Thursday, January 29, 2015

Reading on Metro

This morning on the commute to work I sat next to a man who was reading Hemingway's The Green Hills of Africa. Last night I sat next to a woman who was reading a Garcia-Marquez novel whose title I did not see. Yesterday morning I sat down the way from a man reading Turgenev's First Love in the handsome Melville House edition. Most of my fellow commuters, of course, were looking at Facebook on their cell phones. A dozen or so were reading on little tablet devices, e-readers or whatever. Me? I am almost finished with the first book of a four-part science fiction series that began impressively and has dissolved into insignificance and foolishness. I don't see me diving straight in on the second book. I think I'll read Chekhov's plays again instead, especially as the next story I write for the Antosha in Prague project will be in the form of a one-act comic stage play. What larks for me.

Friday, January 23, 2015

"If I never do anything else, I will have done this."

I am currently reading Marly Youmans' 2014 novel Glimmerglass, a hard shining tale of art and wonder, about how life is art and wonder, how art and wonder are life, how wonder and life are art. I am trying to think of what it reminds me of, and the best I can do right now is sort of mid-period A.S. Byatt crossed with H.D. Thoreau under the tutelage of Lewis Carroll. The prose is vibrant and imaginative, the images of nature rubbing against and through fantastic and magical symbols, and I keep expecting the protagonist, Cynthia, to fall through a hedge into a world of talking, tea-drinking, cigarette-smoking animals (Youmans' hero notices similarities between the denizens of Cooper Patent and characters from children's literature like The Wind and the Willows).
"A long time has passed since my life seemed like a story tinged with mystery, worth the reading," she said slowly, "and I rather marvel that it can feel that way again."
Youmans has written a magic book, is what I keep thinking as I read. Not a book about magic, but a book full of magic, made of magic. A lot of modern literature is about the existential problem and focuses with a serious mind on the pain of existence; Youmans focuses with a serious mind on the joy of existence, without sentiment and treacle.
"My muse," [says Cynthia] "He's not merciful. And is as ruthless as an angel. He's demanding. He doesn't care if I'm cut or lamed or shaking, and he makes me race to keep up. But in the end, he saves me."
I'm only halfway through the book, and I assume there are more thematic threads to be woven into more ideas. Certainly the first half of the narrative overflows with symbolism and what might be foreshadowing. The world of the book is peopled with trolls, angels, saints possessed by demons (maybe), and who knows what else. (I refer to Youmans' literary conceit of presenting her characters as mythic figures while simultaneously presenting them as mudbound humans; the story threatens, as I've said, to tumble backwards through the landscape into myth; it's unstable and hallucinatory, but not in a C.S. Lewis "there is a hidden world accessible through my closet" kind of way. Youmans is doing something new: her world is both mundane and miraculous.) But onward, where I'll see what I see when I see it, I guess.

Friday, January 9, 2015

I blame my alarm clock



"Pop Departures" show at the Seattle Art Museum last night. Warhol, Lichtenstein, Oldbenburg, et al. I was surprised by how rough the Lichtensteins are in real life. I was surprised by how repellent I continue to find the banal objects of Jeff Koons. I was not surprised by how few of the pieces moved me at all. I've yet to encounter a convincing argument that art criticism is actually art. I am open to such an argument, should it exist, but I have not yet met it.

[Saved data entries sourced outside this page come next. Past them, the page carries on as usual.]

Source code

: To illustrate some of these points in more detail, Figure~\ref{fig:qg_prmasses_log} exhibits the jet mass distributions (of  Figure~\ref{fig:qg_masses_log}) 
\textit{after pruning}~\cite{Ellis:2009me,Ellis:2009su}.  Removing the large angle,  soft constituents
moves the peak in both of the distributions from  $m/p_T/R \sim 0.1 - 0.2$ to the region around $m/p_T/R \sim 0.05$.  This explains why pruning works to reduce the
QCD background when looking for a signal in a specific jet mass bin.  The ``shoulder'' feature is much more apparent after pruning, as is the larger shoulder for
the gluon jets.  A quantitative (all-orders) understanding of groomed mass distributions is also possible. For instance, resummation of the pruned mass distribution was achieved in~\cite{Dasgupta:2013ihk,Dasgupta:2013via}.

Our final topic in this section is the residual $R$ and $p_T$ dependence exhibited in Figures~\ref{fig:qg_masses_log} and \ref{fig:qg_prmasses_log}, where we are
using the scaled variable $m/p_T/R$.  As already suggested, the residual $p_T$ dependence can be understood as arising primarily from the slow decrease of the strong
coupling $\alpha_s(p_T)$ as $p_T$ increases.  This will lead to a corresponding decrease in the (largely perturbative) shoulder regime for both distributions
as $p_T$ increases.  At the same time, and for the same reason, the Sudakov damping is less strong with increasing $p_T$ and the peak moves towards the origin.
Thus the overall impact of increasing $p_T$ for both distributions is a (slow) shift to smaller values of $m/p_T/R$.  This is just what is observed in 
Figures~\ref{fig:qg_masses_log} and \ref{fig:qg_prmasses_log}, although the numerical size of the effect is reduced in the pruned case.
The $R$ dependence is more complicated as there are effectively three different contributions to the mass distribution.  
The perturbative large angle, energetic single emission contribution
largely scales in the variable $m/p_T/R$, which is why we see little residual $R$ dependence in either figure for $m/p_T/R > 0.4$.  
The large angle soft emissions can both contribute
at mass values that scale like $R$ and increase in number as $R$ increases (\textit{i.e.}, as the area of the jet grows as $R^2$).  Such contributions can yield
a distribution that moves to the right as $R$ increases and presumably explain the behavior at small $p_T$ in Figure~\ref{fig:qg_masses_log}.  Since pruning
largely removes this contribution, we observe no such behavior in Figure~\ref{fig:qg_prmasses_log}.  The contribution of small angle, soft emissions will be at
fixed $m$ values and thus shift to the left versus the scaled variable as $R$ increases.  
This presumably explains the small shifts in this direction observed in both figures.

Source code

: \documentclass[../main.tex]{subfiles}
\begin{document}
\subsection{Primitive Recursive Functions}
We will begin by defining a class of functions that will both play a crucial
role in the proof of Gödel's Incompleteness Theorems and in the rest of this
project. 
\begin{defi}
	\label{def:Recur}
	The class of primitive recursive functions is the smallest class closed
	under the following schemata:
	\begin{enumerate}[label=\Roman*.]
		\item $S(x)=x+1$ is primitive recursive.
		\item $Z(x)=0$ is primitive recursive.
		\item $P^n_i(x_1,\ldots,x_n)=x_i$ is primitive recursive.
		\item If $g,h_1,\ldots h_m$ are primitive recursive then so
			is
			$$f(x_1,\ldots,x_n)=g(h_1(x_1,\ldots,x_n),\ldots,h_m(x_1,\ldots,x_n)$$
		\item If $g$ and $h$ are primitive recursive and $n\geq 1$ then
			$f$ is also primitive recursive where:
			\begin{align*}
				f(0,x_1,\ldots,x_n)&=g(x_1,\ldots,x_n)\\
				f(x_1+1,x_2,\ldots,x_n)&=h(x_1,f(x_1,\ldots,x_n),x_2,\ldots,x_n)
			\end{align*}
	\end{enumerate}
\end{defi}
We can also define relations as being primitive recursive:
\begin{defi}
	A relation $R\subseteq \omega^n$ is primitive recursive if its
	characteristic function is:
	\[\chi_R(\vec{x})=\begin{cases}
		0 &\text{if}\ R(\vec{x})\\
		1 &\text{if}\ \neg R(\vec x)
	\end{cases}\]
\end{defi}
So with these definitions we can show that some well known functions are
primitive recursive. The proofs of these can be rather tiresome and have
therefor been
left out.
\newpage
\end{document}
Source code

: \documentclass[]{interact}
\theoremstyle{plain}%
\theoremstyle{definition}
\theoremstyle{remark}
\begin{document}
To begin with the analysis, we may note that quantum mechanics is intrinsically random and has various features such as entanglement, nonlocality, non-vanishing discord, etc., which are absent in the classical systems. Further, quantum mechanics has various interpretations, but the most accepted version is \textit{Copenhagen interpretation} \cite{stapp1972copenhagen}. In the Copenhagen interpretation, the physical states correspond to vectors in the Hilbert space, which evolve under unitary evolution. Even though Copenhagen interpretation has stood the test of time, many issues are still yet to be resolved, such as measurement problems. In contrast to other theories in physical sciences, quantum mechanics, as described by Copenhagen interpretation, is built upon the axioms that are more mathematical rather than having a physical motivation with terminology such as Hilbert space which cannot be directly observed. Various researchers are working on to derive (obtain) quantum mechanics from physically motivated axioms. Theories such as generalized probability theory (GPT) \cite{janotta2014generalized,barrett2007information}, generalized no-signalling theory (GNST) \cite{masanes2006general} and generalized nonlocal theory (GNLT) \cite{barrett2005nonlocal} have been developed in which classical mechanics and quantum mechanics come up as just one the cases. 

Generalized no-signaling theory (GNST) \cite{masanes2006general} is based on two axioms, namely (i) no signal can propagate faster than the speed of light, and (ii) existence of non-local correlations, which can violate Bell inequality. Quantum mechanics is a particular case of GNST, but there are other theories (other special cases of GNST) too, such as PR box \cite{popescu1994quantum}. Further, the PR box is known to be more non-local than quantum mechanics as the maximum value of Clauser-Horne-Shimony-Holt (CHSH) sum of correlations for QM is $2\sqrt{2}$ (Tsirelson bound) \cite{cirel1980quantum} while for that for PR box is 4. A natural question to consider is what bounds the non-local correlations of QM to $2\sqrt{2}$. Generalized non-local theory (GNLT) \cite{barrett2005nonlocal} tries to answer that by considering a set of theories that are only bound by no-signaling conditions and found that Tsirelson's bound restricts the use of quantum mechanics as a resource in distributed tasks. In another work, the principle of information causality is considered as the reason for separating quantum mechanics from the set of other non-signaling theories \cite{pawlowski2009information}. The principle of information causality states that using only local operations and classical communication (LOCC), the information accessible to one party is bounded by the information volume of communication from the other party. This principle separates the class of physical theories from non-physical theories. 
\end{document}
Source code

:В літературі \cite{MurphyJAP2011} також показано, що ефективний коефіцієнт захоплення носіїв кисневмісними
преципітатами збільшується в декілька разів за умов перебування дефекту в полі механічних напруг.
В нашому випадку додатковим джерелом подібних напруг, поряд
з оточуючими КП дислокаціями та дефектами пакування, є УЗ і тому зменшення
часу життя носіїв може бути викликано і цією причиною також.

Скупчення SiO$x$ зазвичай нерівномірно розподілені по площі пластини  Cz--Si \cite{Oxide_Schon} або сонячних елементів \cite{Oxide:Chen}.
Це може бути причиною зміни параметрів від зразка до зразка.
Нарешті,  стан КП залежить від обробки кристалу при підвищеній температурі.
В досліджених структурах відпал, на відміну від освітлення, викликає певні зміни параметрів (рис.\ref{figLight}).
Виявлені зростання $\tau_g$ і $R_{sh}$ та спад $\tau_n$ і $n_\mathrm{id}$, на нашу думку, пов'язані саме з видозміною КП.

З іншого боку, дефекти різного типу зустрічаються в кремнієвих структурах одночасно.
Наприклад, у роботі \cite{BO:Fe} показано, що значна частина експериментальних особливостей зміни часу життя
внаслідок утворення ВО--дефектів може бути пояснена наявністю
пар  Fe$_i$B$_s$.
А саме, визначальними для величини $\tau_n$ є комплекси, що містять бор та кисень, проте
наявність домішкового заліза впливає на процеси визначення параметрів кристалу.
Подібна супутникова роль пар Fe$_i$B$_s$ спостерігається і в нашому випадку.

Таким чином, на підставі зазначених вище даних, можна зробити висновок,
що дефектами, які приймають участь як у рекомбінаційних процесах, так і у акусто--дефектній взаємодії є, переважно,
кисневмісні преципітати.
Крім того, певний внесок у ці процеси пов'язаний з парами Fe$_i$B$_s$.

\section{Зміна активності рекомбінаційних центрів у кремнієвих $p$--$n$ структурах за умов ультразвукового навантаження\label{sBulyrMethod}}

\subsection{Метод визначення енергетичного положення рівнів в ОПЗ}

Also, whoever writes the absolutely rubbishy informational placards for these shows should be sacked. A taxicab is not "a representation of an iconic urban item;" it is the iconic urban item itself. Take off your "trying to look smart" hat, whoever you are, and attempt clarity next time. I am cranky. I have been short of sleep all week. I blame my alarm clock.

Tuesday, January 6, 2015

"What nonsense you are talking. . . . Tell me, do I look purple?" Fyodor and the crocodile

During the last days of 2014 I read Fyodor Dostoyevsky's 1865 short story "The Crocodile." I remember that Tom at Wuthering Expectations read this story back in October of 2013 and it seemed at the time to be a sort of lightweight farce, a broadside against Western European investment in the Russian economy (a thing that was going on at the time; the Russian railways were mostly built with foreign capital, for example). Of course, back when Tom was reading "The Crocodile," neither he nor I had read Nikolai Chernyshevsky’s 1863 novel What Is To Be Done? "The Crocodile" is in fact a broadside against Chernyshevsky, a sort of warmup to Dostoyevsky's more involved attack against him in Notes From Underground.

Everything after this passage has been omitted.